TASK » Lines in the listing below that contain the string "distribution" are to be found and copied.
Start of SOURCE MATERIAL
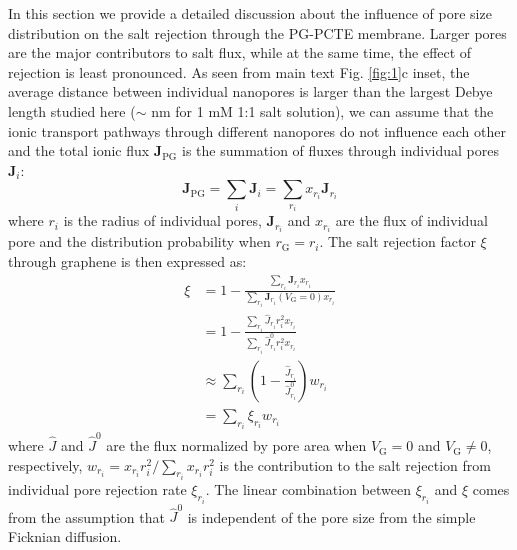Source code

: \documentclass[journal=langd5,email=true, hyperref=true, keywords=false]{achemso}
\begin{document}
In this section we provide a detailed discussion about the
influence of pore size distribution on the salt rejection through the
PG-PCTE membrane. Larger pores are the major contributors to salt flux, while at the same time, the effect of rejection is least pronounced.
As seen from main text Fig. \ref{fig:1}c
inset, the average distance between individual nanopores is larger
than the largest Debye length studied here ($\sim{}$ \unit[30]{nm} for 1 mM 1:1
salt solution), we can assume that the ionic transport pathways
through different nanopores do not influence each other and the total
ionic flux $\boldsymbol{J}_{\mathrm{PG}}$ is the summation of fluxes
through individual pores $\boldsymbol{J}_{i}$:
\begin{equation}
\label{eq:J-total}
\boldsymbol{J}_{\mathrm{PG}} = \sum_{i} \boldsymbol{J}_{i} = \sum_{r_{i}} x_{r_{i}} \boldsymbol{J}_{r_{i}}
\end{equation}
where $r_{i}$ is the radius of individual pores,
$\boldsymbol{J}_{r_{i}}$ and $x_{r_{i}}$ are the flux of individual
pore and the distribution probability when
$r_{\mathrm{G}} = r_{i}$. The salt rejection factor
$\xi$ through graphene is then expressed as:
\begin{equation}
  \label{eq:xi-pore}
  \begin{aligned}
    \xi &= 1 - \frac{\sum_{r_{i}} \boldsymbol{J}_{r_{i}} x_{r_{i}}}
           {\sum_{r_{i}} \boldsymbol{J}_{r_{i}}(V_{\mathrm{G}} = 0) x_{r_{i}}} \\
           &= 1 - \frac{\sum_{r_{i}} \hat{J}_{r_{i}} r_{i}^{2} x_{r_{i}}}
           {\sum_{r_{i}} \hat{J}_{r_{i}}^{0} r_{i}^{2} x_{r_{i}}} \\
           &\approx \sum_{r_{i}} \left(1 -  \frac{\hat{J}_{r_{i}}}{\hat{J}_{r_{i}}^{0}}\right) w_{r_{i}} \\
           &= \sum_{r_{i}} \xi_{r_{i}} w_{r_{i}}
  \end{aligned}
\end{equation}
where $\hat{J}$ and $\hat{J}^{0}$ are the flux normalized by pore area
when $V_{\mathrm{G}} = 0$ and $V_{\mathrm{G}} \neq 0$, respectively,
$w_{r_{i}} = x_{r_{i}} r_{i}^{2} / \sum_{r_{i}} x_{r_{i}} r_{i}^{2}$ is
the contribution to the salt rejection from individual pore rejection
rate $\xi_{r_{i}}$. The linear combination between $\xi_{r_{i}}$ and
$\xi$ comes from the assumption that $\hat{J}^{0}$ is independent of
the pore size from the simple Ficknian diffusion.
\end{document}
End of SOURCE MATERIAL
TASK ANSWER »
influence of pore size distribution on the salt rejection through the
pore and the distribution probability when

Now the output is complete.